__Exercise requirements__:
Everything in the data below is left aside except the lines from the one containing "- 检查是否使用了非标准安装路径" through the one containing "- 确保 Cursor 编辑器已完全关闭"; repeat those exactly.

/---

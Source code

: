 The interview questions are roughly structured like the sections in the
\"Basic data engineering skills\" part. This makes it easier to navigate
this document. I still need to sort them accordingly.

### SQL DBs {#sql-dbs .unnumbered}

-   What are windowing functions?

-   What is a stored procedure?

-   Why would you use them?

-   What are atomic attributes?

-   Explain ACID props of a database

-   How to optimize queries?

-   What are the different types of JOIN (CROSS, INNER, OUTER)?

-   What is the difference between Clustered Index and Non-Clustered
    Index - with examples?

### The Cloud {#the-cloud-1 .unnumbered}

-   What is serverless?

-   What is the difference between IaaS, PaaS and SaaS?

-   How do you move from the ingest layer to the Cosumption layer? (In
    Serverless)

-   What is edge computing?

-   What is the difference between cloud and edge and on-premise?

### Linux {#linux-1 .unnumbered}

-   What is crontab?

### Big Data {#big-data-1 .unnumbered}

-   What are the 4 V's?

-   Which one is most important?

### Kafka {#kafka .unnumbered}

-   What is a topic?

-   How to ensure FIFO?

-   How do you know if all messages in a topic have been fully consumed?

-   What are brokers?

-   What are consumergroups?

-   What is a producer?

\---
/---

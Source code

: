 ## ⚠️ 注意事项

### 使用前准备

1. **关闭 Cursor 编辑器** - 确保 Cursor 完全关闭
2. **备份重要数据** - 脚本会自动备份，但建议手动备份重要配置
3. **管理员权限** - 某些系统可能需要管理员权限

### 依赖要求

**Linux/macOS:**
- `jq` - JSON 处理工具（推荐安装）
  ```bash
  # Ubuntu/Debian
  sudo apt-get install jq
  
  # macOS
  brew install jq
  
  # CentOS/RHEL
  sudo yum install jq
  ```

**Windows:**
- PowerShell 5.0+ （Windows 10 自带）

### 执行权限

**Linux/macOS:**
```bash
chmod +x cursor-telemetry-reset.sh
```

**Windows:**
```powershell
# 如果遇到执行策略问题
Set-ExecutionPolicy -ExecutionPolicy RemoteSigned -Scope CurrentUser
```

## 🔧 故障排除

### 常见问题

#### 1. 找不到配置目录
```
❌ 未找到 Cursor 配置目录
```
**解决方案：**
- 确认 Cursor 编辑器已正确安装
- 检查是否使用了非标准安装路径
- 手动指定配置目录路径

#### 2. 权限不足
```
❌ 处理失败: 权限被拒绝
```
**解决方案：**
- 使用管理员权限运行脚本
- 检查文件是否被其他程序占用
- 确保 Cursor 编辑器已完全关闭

\---
/---

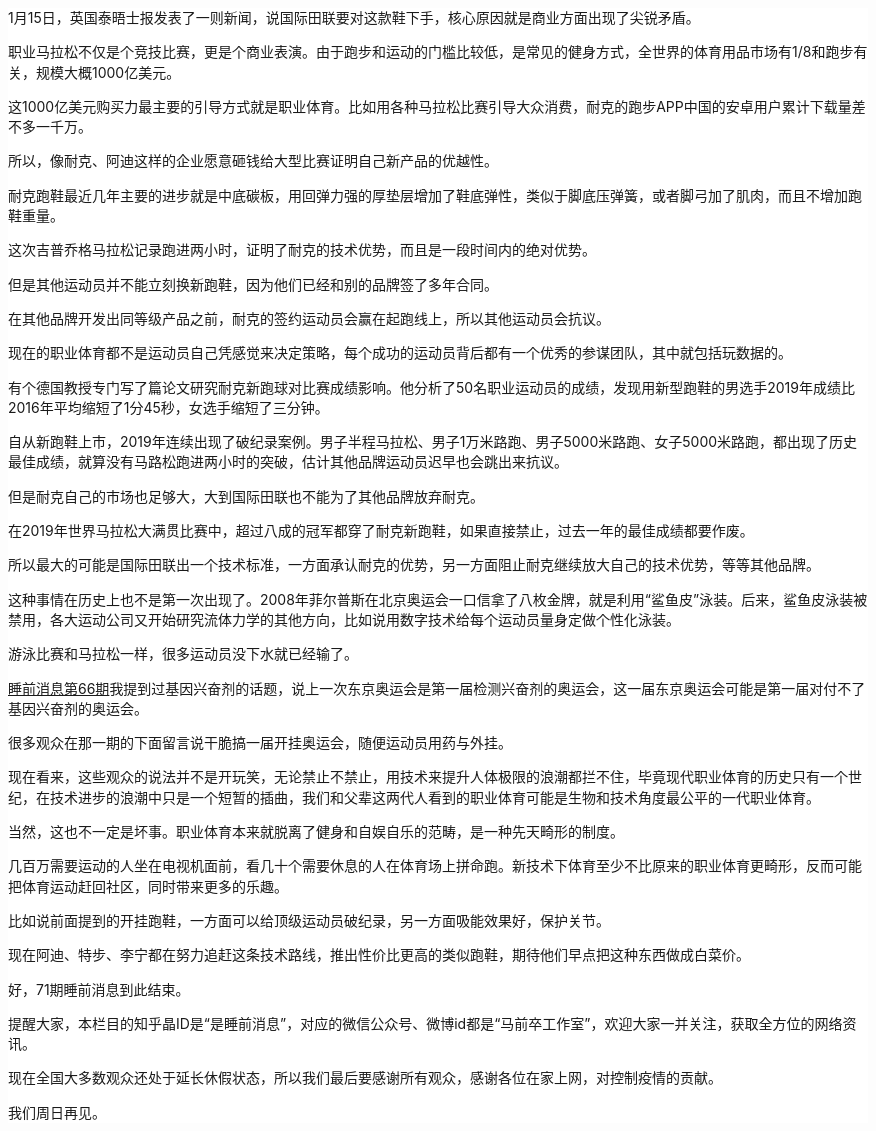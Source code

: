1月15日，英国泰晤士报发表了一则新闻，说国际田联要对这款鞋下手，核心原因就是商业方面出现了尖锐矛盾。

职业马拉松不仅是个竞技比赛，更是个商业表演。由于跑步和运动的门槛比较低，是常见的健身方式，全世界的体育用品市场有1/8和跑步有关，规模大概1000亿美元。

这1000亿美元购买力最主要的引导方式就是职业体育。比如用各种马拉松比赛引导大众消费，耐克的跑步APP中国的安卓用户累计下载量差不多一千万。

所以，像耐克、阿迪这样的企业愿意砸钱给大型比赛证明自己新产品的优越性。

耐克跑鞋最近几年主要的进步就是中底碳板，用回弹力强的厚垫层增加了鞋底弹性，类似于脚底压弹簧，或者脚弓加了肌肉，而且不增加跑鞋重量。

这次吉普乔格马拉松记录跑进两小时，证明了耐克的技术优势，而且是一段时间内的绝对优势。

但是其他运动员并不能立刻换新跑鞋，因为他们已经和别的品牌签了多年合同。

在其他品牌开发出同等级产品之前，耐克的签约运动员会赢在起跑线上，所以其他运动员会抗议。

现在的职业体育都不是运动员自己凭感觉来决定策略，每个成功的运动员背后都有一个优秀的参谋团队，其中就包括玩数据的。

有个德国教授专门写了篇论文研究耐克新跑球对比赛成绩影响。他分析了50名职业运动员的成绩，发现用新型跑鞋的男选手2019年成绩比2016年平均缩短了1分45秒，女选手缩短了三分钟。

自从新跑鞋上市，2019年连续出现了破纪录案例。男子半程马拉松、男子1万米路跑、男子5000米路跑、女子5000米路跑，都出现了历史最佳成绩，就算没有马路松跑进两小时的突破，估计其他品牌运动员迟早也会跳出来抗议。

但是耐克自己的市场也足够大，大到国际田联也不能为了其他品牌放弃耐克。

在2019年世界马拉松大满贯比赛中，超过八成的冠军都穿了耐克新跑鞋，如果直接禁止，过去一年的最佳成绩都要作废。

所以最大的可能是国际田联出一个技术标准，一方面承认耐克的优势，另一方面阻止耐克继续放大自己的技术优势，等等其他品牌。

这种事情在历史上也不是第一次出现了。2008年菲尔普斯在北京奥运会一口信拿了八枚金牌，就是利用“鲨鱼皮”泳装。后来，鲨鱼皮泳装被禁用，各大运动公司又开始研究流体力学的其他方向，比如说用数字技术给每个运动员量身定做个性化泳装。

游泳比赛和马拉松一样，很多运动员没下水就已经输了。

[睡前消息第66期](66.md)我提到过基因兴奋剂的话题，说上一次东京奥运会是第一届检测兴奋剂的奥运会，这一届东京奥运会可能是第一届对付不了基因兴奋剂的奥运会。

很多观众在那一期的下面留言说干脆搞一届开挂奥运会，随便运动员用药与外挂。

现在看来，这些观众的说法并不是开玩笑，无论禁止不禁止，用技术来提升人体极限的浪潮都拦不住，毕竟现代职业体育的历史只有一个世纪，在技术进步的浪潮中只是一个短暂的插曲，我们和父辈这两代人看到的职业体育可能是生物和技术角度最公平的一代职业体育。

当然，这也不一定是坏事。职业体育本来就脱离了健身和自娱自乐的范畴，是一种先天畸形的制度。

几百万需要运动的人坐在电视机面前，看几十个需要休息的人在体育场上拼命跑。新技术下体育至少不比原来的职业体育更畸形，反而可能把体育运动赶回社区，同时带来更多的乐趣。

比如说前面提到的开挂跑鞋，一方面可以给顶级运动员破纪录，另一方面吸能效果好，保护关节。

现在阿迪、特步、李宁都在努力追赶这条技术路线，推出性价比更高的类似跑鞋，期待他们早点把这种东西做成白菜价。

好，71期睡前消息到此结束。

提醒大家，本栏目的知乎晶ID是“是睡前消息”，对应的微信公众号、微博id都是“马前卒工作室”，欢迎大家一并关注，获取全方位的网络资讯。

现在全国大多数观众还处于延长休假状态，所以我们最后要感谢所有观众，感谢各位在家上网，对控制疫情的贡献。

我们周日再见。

\---

__Output for this exercise__:
- 检查是否使用了非标准安装路径
- 手动指定配置目录路径

#### 2. 权限不足
```
❌ 处理失败: 权限被拒绝
```
**解决方案：**
- 使用管理员权限运行脚本
- 检查文件是否被其他程序占用
- 确保 Cursor 编辑器已完全关闭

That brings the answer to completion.